Copy out all the entries word for word.

Records from a data collection:
........
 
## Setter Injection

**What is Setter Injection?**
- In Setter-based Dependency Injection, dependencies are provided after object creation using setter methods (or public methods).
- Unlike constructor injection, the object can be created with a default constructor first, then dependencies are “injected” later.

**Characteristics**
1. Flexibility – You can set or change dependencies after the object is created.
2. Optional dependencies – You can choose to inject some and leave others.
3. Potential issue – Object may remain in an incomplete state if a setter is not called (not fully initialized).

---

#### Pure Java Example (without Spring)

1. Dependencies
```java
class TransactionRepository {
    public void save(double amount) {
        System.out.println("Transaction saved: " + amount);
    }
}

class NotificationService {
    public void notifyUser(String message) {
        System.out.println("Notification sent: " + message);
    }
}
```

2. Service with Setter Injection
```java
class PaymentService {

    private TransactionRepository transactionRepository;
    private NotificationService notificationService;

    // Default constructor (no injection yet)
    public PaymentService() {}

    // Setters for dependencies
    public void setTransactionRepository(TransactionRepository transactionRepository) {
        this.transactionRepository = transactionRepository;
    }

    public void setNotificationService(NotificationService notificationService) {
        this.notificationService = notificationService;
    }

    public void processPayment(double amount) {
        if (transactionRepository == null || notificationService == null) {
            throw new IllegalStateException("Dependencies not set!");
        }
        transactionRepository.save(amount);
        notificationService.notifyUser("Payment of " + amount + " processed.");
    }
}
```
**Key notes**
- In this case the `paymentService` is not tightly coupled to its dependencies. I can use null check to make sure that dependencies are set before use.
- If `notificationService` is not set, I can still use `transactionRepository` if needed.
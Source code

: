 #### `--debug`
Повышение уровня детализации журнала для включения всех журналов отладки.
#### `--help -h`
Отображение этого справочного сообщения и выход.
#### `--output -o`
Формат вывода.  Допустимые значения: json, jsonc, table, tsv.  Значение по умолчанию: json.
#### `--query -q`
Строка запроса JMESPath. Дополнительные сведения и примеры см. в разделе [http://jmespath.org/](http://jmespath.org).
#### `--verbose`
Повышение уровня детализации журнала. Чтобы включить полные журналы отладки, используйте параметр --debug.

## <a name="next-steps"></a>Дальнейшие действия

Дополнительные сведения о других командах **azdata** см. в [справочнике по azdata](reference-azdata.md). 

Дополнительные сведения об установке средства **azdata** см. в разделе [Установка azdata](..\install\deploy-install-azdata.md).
........
Response for this exercise:
## Setter Injection

**What is Setter Injection?**
- In Setter-based Dependency Injection, dependencies are provided after object creation using setter methods (or public methods).
- Unlike constructor injection, the object can be created with a default constructor first, then dependencies are “injected” later.

**Characteristics**
1. Flexibility – You can set or change dependencies after the object is created.
2. Optional dependencies – You can choose to inject some and leave others.
3. Potential issue – Object may remain in an incomplete state if a setter is not called (not fully initialized).

---

#### Pure Java Example (without Spring)

1. Dependencies
```java
class TransactionRepository {
    public void save(double amount) {
        System.out.println("Transaction saved: " + amount);
    }
}

class NotificationService {
    public void notifyUser(String message) {
        System.out.println("Notification sent: " + message);
    }
}
```

2. Service with Setter Injection
```java
class PaymentService {

    private TransactionRepository transactionRepository;
    private NotificationService notificationService;

    // Default constructor (no injection yet)
    public PaymentService() {}

    // Setters for dependencies
    public void setTransactionRepository(TransactionRepository transactionRepository) {
        this.transactionRepository = transactionRepository;
    }

    public void setNotificationService(NotificationService notificationService) {
        this.notificationService = notificationService;
    }

    public void processPayment(double amount) {
        if (transactionRepository == null || notificationService == null) {
            throw new IllegalStateException("Dependencies not set!");
        }
        transactionRepository.save(amount);
        notificationService.notifyUser("Payment of " + amount + " processed.");
    }
}
```
**Key notes**
- In this case the `paymentService` is not tightly coupled to its dependencies. I can use null check to make sure that dependencies are set before use.
- If `notificationService` is not set, I can still use `transactionRepository` if needed.
Source code

: #### `--debug`
Повышение уровня детализации журнала для включения всех журналов отладки.
#### `--help -h`
Отображение этого справочного сообщения и выход.
#### `--output -o`
Формат вывода.  Допустимые значения: json, jsonc, table, tsv.  Значение по умолчанию: json.
#### `--query -q`
Строка запроса JMESPath. Дополнительные сведения и примеры см. в разделе [http://jmespath.org/](http://jmespath.org).
#### `--verbose`
Повышение уровня детализации журнала. Чтобы включить полные журналы отладки, используйте параметр --debug.

## <a name="next-steps"></a>Дальнейшие действия

Дополнительные сведения о других командах **azdata** см. в [справочнике по azdata](reference-azdata.md). 

Дополнительные сведения об установке средства **azdata** см. в разделе [Установка azdata](..\install\deploy-install-azdata.md).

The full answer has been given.